ADP National Employment Report: 122K Private Jobs Added in July

The economic mover and shaker this week is Friday's employment report from the Bureau of Labor Statistics. This monthly report contains a wealth of data for economists, the most publicized being the month-over-month change in Total Nonfarm Employment (the PAYEMS series in the FRED repository). However, each month a few days before we receive the highly anticipated jobs report, ADP releases their data on new nonfarm private jobs.

The ADP employment report revealed that 122K nonfarm private jobs were added in July, the smallest addition in the past six months. The latest reading came in lower than the expected 147K addition of new private jobs and marks the fourth straight month that private sector hiring has slowed.

The forecast for the forthcoming BLS report is that 155,000 private nonfarm jobs were added in July. However, the forecast for the full nonfarm jobs (the PAYEMS number) is for 177,000 jobs to have been added. Here is a visualization of the two series over the past twelve months.

ADP employment versus BLS employment

Here is an excerpt from today's ADP report press release:

“With wage growth abating, the labor market is playing along with the Federal Reserve's effort to slow inflation,” said Nela Richardson, chief economist, ADP. “If inflation goes back up, it won't be because of labor.”
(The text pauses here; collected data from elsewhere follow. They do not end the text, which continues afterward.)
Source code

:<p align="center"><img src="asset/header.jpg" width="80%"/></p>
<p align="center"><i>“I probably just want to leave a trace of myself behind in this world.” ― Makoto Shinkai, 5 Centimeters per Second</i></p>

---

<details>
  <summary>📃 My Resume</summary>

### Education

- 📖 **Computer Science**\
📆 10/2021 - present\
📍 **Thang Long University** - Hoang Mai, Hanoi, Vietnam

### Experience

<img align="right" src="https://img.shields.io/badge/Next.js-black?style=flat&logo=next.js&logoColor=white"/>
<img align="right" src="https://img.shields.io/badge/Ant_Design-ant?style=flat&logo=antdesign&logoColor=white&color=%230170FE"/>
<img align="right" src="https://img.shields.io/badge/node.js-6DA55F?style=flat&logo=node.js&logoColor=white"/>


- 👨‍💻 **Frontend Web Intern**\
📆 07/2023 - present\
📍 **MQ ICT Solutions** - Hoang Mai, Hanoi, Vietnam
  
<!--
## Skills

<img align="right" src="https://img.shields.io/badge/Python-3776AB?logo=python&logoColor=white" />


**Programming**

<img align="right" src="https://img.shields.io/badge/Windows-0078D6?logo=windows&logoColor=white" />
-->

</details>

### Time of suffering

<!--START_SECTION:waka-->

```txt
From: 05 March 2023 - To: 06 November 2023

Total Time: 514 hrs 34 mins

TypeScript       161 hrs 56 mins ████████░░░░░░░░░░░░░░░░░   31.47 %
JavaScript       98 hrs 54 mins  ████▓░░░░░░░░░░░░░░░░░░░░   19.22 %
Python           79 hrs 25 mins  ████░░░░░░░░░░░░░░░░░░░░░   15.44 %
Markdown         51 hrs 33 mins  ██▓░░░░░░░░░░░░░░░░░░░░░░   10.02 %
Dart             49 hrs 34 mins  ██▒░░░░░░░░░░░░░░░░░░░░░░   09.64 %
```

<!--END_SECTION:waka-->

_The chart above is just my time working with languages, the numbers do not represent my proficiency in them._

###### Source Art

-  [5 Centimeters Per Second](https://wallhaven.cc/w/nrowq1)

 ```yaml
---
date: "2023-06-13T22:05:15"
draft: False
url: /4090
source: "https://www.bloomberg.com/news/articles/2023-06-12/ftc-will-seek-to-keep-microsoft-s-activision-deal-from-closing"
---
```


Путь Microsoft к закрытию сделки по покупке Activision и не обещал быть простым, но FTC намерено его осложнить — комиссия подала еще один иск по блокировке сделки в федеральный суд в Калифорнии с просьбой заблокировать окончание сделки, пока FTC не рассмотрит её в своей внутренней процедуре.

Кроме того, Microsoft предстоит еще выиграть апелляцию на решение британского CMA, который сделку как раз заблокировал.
Here is a snapshot of the monthly change in the ADP headline number since the company's earliest published data with the new methodology in 2010. This is quite a volatile series, so we've plotted the monthly data points as dots along with a six-month moving average, which gives us a clearer sense of the trend. The latest six-month moving average is 168,000, up from 166,000 in June.

ADP Nonfarm Private EmploymentAs we see in the chart above, the trend peaked in September 2015 and then went negative for the first time in late 2019, just before the NBER declared a recession start. The COVID-19 pandemic has brought employment numbers down to levels we have never seen this century. The trend reached a new high in 2021 at 778,000 and has recently dropped back to pre-pandemic levels.